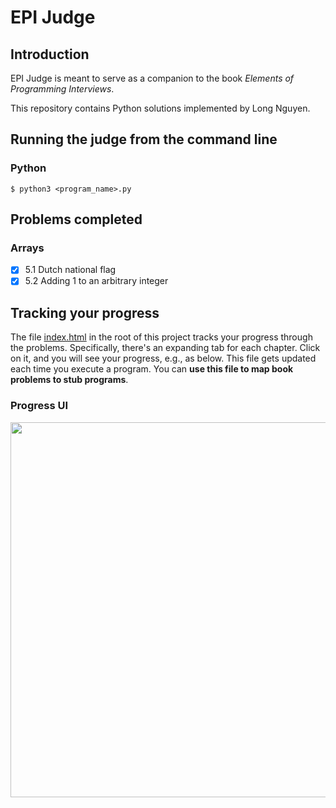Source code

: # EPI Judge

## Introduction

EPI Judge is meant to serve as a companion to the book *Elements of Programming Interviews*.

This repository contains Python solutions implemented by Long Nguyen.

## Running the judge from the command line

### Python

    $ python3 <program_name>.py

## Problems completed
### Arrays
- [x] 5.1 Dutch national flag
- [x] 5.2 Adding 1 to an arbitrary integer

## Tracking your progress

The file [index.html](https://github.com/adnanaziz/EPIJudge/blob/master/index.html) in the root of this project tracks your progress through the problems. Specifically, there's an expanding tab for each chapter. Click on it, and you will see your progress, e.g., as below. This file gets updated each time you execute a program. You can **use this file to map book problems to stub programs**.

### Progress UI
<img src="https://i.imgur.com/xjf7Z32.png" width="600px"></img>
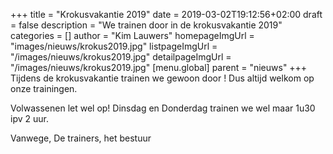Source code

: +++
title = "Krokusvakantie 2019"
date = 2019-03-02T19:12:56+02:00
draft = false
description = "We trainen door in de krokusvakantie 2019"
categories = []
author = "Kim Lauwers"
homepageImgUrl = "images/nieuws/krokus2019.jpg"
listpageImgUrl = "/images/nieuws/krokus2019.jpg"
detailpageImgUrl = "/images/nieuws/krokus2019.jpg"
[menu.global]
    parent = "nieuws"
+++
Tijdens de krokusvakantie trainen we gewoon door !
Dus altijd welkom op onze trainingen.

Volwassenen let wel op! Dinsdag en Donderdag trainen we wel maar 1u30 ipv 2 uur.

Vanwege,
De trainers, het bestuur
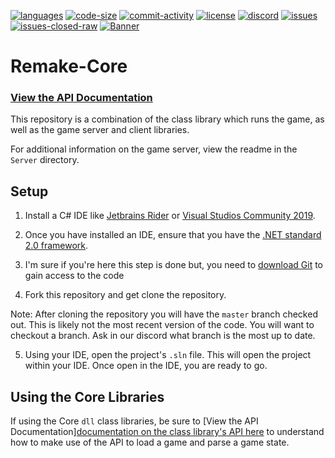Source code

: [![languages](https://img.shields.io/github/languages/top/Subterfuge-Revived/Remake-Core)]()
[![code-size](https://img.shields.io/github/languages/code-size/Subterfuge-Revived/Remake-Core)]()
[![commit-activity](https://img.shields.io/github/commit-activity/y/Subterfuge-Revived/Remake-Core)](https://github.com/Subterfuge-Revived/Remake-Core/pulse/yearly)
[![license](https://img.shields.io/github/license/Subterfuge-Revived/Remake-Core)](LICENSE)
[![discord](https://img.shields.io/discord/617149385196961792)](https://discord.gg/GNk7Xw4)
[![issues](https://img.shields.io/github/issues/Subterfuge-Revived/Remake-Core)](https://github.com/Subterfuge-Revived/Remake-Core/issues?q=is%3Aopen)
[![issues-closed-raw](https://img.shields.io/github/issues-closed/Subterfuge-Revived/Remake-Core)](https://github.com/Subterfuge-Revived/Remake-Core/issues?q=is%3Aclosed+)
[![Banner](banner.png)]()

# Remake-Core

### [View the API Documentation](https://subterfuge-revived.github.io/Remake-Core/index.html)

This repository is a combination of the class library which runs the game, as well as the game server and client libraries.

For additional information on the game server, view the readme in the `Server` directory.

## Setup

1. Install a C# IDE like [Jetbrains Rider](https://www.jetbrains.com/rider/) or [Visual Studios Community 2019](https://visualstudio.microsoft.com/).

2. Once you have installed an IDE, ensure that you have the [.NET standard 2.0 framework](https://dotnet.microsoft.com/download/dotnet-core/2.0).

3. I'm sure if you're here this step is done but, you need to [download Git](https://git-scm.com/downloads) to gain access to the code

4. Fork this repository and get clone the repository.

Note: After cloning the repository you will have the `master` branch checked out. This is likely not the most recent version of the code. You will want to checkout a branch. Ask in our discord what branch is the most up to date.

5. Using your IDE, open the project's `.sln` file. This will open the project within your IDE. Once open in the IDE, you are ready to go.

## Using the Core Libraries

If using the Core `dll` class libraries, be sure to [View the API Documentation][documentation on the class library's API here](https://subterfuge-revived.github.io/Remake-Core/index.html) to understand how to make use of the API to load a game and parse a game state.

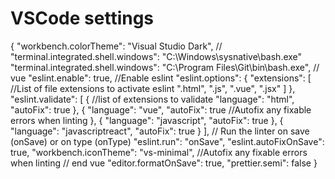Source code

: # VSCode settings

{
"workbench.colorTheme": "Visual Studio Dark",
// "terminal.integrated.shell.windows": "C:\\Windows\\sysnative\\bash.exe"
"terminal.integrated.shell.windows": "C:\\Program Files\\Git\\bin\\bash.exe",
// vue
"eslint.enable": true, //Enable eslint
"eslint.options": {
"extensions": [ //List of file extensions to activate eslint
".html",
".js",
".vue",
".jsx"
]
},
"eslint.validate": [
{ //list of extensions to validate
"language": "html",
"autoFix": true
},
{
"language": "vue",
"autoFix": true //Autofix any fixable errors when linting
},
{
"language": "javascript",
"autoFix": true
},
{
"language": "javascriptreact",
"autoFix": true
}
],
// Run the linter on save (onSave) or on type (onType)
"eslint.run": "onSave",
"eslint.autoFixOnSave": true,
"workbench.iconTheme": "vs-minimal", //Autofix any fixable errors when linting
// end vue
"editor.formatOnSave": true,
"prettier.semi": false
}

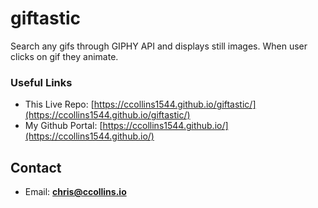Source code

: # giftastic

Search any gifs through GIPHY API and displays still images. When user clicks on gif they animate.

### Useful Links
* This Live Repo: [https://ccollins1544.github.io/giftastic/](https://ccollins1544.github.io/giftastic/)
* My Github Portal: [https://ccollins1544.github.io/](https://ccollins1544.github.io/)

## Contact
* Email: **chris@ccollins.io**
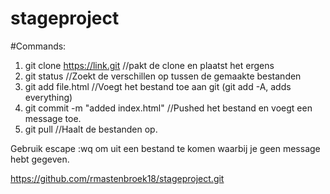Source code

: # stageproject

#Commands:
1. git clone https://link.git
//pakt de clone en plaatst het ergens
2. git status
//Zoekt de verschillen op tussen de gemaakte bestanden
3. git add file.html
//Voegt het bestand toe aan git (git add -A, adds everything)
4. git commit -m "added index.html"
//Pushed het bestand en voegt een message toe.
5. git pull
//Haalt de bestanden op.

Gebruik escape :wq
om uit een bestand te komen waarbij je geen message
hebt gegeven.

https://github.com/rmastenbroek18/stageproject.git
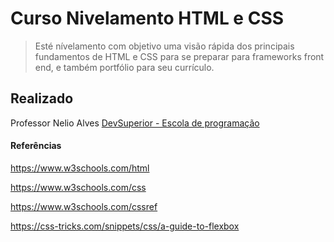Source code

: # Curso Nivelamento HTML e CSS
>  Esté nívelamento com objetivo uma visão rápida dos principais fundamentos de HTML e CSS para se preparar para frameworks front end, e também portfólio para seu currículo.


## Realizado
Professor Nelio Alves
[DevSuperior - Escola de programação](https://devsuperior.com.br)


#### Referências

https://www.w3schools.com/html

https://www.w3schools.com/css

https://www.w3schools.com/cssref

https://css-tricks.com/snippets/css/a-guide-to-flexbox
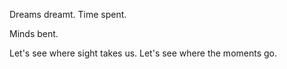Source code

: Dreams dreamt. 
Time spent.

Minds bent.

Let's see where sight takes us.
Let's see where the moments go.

--

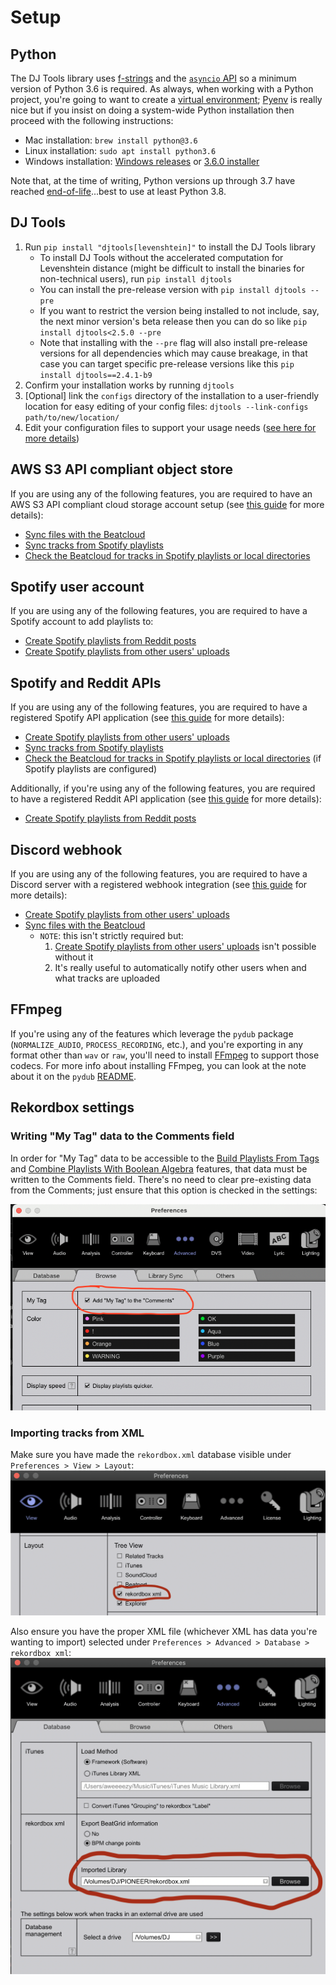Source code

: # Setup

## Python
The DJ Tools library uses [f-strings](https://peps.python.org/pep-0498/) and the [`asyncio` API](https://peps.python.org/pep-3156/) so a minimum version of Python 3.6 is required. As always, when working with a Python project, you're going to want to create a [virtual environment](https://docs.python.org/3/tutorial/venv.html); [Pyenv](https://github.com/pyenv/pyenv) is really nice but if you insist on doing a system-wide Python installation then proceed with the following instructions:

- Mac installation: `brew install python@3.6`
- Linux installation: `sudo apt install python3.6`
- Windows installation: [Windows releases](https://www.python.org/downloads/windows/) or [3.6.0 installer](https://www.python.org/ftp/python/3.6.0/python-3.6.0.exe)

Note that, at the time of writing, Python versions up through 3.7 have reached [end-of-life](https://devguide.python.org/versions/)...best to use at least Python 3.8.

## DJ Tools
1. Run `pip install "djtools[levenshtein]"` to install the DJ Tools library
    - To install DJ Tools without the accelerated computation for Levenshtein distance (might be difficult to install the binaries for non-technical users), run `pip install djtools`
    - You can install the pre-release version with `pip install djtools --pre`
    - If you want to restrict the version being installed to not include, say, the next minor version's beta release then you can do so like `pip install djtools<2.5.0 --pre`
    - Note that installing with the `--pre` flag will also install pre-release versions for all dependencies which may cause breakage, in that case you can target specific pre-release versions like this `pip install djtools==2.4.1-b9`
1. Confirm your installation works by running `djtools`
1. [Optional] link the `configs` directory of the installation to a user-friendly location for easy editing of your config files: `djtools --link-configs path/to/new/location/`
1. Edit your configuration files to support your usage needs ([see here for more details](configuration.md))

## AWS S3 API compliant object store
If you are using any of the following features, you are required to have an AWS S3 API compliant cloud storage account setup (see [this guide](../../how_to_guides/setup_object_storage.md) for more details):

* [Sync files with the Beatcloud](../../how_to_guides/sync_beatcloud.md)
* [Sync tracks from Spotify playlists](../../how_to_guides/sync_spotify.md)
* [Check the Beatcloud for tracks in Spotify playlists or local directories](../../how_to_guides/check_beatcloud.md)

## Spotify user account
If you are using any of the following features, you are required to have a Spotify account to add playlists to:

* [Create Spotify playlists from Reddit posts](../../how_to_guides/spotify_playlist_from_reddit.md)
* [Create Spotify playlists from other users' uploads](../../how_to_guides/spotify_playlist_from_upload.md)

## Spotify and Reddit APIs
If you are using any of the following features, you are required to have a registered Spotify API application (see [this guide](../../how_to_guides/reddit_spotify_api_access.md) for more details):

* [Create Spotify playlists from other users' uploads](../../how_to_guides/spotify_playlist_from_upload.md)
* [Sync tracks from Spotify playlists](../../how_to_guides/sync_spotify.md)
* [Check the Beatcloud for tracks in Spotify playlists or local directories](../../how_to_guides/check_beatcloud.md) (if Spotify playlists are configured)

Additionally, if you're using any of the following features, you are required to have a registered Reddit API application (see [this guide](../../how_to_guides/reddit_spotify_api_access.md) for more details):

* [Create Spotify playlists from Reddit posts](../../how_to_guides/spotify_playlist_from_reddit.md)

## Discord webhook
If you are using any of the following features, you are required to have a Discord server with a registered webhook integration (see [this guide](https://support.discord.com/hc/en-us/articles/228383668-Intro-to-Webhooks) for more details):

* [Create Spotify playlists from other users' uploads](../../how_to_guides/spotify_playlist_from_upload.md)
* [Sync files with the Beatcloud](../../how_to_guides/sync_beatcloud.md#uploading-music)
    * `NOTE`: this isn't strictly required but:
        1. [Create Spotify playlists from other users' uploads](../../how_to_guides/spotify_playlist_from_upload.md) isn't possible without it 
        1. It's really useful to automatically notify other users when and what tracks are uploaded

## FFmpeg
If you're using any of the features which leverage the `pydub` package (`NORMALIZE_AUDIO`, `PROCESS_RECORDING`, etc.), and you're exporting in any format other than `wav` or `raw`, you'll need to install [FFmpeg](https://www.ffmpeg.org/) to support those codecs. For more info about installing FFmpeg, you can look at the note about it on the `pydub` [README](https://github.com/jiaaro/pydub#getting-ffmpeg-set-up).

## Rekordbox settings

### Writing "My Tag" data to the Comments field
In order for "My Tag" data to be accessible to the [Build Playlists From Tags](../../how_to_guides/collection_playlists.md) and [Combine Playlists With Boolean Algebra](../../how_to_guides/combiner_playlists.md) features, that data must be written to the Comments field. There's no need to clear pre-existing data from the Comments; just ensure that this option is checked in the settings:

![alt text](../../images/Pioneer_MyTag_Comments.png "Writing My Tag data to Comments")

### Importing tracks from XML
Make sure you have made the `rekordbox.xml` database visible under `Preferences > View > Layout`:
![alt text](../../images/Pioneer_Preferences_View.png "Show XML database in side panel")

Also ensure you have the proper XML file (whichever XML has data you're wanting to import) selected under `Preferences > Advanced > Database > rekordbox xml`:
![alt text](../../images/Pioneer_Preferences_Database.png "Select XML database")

==

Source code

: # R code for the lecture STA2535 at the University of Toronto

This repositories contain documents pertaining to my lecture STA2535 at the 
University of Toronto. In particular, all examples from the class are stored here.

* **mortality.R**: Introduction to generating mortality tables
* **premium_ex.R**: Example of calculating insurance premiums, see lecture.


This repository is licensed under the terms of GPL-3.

■ Problem to solve ■
Every line in the data above that contains "downloads" needs to be copied.

■ Answer for this exercise ■
3. I'm sure if you're here this step is done but, you need to [download Git](https://git-scm.com/downloads) to gain access to the code
- Windows installation: [Windows releases](https://www.python.org/downloads/windows/) or [3.6.0 installer](https://www.python.org/ftp/python/3.6.0/python-3.6.0.exe)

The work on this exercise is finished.